I was rather pleased with it's contents:

3 stepper motors, one of them nicely geared with a very accurate timing belt, one DC motor with 2.3mm shaft, and 3 linear rails of various sizes. That and a beefy 4A DC power supply for $4! After verifying that I could get the remnants recycled, I went back a couple of weeks later to buy some more dead printers, only to find their entire stockpile was gone! I was not very impressed at all :-( New stepper motors cost $25+ each, so to get them for $1 each was very good value. Oh well... 

It was now time to connect the Y to the X axis. This was a bit tricky and required some careful gluing to ensure that the bottom linear bearings were all parallel. I did this by sliding the bearings onto the rails, then raising both sets of rails the exact same distance off my bench. (When I built my bench I went to considerable lengths to ensure it was flat and square, for reasons just like this).

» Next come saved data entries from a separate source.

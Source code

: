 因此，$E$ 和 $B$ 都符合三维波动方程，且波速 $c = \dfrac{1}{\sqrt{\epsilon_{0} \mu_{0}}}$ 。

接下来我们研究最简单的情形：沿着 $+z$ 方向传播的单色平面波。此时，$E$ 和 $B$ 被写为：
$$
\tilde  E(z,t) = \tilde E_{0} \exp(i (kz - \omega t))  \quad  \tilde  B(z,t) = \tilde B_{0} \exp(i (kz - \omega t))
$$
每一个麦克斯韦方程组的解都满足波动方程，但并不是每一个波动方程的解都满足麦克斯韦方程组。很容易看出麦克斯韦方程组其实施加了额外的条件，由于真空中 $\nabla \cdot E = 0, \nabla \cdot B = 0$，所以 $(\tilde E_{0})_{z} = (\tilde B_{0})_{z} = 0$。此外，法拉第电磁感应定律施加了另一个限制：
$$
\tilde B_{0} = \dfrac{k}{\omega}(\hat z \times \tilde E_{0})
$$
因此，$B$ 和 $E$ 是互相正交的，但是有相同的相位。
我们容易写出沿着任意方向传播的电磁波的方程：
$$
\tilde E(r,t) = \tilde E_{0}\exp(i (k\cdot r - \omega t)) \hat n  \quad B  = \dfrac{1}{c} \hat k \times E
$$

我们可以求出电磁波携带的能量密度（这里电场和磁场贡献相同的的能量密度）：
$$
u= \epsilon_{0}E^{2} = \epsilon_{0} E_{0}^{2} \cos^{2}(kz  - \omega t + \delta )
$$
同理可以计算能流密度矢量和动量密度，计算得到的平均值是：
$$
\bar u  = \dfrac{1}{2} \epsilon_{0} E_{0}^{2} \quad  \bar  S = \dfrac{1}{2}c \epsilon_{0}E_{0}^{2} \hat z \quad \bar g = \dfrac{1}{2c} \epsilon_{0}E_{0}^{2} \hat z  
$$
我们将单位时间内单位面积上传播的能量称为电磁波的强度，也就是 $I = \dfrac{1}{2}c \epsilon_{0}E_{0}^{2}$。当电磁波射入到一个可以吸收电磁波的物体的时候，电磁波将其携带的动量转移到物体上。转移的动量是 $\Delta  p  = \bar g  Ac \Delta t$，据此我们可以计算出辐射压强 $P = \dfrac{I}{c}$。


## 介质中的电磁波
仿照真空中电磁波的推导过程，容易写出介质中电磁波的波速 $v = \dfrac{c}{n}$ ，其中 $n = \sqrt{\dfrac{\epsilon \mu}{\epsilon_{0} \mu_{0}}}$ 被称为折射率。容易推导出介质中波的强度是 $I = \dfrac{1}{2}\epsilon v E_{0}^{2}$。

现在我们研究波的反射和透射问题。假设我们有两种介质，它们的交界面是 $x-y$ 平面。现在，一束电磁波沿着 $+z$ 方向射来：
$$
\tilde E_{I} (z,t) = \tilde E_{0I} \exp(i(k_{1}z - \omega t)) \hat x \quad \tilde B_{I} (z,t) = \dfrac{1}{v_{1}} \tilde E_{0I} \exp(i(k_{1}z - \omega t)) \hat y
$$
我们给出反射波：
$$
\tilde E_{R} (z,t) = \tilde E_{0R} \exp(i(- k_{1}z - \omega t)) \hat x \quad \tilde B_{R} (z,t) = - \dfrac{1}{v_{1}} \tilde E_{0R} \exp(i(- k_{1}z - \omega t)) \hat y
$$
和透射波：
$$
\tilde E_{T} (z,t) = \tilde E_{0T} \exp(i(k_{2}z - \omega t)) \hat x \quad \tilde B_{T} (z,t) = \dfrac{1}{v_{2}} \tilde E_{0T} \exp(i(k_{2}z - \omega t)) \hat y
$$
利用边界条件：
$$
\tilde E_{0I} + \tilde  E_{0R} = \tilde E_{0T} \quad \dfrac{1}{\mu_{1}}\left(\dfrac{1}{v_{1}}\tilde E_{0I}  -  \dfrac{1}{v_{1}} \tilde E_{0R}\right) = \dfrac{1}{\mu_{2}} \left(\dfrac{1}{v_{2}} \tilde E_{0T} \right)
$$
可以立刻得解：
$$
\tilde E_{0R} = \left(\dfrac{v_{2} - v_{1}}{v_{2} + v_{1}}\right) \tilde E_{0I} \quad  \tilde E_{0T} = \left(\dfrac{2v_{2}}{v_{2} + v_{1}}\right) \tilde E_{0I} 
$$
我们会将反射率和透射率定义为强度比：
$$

Even though it's 5 minute glue, I left it to set up overnight to set up good and strong. To my great relief, the X axis bearings were very square and parallel, no binding going on here!

Now that X, Y, and Z were all assembled, it was time to wire things up. This proved to be the trickiest part of the whole operation.

F

It took several nights to wire up the motors and rest of the circuitry. To power the machine I had an old desktop PC that I'd brought up from Christchurch as carry-on luggage on an ATR72. No one at AirNZ seemed at all surprised when I turned up with it!

To connect the PC to the CNC machine, I had a small parallel port interface card from China. The quality of the PC was very good, with clear labels and little screw terminals to connect each function. I then built a "mother board" to hold my stepper motor driver boards, the power supplies, and mate with all the wires from the machine. To keep all the wires neat I used some nylon cable wrap from an old PC power supply.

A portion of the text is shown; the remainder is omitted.